BERLIN, Feb 12, (AFP): Viggo Mortensen, Kirsten Dunst and the breakout star of the last Coen brothers movie, Oscar Isaac, team up in the stylish Hitchcock-inspired thriller “The Two Faces of January” which premiered Tuesday at the Berlin film festival. The movie marked the highly anticipated directorial debut of Iranian-British screenwriter Hossein Amini, who penned blockbusters such as 2011’s “Drive”. It is based on a novel by the late US crime writer Patricia Highsmith (“The Talented Mr Ripley”), who delighted in ripping away the veil of middle-class propriety to find what lurks beneath. The film opens in a sun-kissed Athens of the 1960s, with besotted American couple Chester and Colette (Mortensen and Dunst) impeccably dressed and touring the Acropolis. They catch the eye of Rydal, a Greek-speaking American tour guide who seems dazzled in particular by Colette, a classic Hitchcock blonde with a secret.

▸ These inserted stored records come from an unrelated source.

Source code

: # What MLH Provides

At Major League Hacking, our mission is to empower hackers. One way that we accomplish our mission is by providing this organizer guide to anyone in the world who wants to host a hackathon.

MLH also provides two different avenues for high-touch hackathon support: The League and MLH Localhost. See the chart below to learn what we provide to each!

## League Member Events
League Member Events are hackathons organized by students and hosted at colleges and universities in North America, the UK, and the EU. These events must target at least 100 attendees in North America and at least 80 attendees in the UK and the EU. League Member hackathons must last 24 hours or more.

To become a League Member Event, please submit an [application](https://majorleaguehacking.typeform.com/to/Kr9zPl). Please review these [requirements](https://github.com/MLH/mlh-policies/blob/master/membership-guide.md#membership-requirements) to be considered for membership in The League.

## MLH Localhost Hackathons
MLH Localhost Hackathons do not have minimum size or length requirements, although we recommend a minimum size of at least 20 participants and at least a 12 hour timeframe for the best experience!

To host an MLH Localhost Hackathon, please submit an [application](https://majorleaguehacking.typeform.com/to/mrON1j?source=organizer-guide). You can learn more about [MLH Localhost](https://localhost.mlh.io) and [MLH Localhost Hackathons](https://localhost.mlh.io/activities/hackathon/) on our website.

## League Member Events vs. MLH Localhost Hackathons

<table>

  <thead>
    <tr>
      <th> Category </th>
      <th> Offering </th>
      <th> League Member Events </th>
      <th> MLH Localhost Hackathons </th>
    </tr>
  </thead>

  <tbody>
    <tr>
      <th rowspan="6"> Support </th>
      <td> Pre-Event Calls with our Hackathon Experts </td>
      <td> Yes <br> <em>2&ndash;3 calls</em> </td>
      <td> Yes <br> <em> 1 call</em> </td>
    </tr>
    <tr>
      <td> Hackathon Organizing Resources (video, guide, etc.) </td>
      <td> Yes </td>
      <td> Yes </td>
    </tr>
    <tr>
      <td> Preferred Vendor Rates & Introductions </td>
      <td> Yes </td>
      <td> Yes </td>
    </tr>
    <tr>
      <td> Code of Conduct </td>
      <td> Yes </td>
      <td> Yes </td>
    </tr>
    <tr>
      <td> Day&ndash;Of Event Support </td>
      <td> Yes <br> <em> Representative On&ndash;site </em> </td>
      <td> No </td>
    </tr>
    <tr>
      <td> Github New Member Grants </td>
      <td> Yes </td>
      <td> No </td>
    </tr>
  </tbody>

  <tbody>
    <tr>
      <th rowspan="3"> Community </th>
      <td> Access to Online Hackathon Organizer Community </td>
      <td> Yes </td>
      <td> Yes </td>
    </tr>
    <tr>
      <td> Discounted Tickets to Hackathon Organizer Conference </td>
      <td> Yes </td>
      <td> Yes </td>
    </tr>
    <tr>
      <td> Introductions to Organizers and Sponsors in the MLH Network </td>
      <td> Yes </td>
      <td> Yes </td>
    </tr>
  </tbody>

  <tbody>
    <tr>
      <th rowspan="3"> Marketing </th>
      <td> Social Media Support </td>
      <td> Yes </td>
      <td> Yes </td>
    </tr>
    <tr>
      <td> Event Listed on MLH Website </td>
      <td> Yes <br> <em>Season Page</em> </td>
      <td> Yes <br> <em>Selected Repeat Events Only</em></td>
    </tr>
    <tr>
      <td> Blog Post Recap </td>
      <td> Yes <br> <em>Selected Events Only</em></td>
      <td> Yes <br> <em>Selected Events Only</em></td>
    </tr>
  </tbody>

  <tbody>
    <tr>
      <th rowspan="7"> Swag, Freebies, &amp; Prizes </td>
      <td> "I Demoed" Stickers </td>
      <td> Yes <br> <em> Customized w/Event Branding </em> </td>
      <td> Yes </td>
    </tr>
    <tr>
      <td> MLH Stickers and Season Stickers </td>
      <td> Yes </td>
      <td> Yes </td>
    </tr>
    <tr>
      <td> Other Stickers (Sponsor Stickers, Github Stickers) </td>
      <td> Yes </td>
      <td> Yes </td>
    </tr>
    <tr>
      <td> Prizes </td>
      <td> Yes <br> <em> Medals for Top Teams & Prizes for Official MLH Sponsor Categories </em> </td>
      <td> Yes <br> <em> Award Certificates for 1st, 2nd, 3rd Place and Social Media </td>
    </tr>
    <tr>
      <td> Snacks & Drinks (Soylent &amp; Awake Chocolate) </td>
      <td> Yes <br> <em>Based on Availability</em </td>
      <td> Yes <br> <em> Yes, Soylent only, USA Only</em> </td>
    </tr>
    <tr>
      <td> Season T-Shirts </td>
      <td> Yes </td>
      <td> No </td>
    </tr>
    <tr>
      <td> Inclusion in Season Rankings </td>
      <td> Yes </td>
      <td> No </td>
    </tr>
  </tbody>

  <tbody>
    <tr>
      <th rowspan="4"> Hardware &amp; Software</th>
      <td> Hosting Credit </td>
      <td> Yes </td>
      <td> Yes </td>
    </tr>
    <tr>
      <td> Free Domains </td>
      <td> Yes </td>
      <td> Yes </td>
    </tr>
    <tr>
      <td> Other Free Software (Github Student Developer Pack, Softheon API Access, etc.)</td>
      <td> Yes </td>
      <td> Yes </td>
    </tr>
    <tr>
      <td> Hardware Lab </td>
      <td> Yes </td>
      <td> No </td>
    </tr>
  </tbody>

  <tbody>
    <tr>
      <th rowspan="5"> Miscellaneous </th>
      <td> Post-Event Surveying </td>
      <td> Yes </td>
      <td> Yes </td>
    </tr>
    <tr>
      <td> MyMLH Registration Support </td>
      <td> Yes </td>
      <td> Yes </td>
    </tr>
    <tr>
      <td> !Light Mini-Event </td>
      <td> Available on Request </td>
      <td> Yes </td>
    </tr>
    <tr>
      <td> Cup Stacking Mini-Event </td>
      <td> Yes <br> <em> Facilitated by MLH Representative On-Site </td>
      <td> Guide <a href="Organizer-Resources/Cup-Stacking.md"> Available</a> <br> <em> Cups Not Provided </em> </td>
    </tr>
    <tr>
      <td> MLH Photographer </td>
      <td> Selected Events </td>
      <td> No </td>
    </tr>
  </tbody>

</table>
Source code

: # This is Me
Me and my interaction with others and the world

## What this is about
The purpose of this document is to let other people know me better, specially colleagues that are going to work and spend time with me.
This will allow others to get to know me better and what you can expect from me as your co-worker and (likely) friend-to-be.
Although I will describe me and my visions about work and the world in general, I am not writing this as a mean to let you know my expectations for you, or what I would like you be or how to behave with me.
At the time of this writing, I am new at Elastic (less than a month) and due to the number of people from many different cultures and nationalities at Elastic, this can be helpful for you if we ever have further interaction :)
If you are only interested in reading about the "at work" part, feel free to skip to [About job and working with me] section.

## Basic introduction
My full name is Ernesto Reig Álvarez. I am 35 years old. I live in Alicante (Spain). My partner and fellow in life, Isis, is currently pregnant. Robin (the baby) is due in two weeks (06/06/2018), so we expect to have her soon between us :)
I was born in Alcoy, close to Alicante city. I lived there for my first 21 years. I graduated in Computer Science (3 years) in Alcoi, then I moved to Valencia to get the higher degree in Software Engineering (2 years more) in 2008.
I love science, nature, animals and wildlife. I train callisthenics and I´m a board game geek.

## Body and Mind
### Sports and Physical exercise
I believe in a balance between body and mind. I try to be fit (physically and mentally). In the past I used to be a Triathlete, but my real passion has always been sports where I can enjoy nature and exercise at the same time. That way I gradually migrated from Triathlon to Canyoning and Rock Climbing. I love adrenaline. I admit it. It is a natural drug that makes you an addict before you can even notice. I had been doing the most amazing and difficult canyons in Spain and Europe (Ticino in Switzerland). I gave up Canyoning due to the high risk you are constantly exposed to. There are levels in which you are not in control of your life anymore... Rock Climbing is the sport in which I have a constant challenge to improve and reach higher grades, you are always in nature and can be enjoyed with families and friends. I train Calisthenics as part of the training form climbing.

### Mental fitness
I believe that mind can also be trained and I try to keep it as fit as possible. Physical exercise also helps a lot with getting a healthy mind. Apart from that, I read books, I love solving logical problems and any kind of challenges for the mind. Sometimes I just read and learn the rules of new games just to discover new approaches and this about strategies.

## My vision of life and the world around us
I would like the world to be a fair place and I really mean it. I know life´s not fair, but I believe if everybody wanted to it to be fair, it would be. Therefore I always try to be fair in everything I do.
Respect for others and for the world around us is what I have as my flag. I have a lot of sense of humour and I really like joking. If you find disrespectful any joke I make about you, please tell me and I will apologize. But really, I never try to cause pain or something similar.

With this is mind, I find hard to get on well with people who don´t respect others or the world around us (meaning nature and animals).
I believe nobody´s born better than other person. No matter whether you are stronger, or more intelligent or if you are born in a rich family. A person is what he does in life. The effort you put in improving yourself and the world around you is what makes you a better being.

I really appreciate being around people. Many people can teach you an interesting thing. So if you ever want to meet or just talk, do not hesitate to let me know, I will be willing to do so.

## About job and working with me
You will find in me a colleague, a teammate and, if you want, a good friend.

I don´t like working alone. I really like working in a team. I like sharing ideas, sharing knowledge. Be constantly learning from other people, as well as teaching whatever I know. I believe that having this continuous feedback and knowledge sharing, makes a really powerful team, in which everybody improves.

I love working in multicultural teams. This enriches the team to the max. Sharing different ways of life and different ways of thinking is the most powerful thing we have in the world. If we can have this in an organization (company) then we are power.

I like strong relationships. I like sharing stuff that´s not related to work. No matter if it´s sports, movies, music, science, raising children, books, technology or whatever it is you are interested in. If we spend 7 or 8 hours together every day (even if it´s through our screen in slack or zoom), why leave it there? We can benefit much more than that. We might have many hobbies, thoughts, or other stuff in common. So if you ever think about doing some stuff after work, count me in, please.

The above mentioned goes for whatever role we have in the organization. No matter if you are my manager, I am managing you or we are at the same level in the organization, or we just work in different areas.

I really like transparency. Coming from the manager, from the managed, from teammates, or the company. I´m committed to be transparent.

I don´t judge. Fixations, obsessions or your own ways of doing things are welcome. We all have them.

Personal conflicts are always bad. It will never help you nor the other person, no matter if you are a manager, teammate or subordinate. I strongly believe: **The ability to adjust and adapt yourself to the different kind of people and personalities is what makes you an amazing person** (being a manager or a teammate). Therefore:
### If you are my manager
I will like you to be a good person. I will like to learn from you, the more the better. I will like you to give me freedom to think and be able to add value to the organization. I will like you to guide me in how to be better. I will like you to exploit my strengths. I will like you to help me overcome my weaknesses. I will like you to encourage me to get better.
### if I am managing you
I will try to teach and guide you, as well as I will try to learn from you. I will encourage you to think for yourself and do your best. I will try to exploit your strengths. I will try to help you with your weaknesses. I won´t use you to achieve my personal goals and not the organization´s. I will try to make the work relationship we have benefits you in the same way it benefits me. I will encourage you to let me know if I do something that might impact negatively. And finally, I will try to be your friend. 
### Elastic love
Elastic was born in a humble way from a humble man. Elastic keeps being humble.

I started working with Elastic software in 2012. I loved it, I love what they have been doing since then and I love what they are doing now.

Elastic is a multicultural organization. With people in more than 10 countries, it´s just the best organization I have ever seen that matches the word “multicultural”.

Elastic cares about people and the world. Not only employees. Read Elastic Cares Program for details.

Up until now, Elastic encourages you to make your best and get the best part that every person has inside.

Rydal is played by Oscar Isaac, who won rave reviews last year for his turn as the brooding singer-songwriter of “Inside Llewyn Davis”. They fall into conversation and Rydal shows them around town while good-naturedly conning them out of petty cash along the way. The couple joins Rydal and his date, a beautiful American heiress, for dinner that night. But after Chester and Colette retire to their five-star hotel, tipsy on ouzo, there is a knock on the door from a private detective. The man accuses Chester of swindling his clients back in New York out of a fortune with a shady oilfield investment scheme and, in the course of a scuffle, the detective is killed.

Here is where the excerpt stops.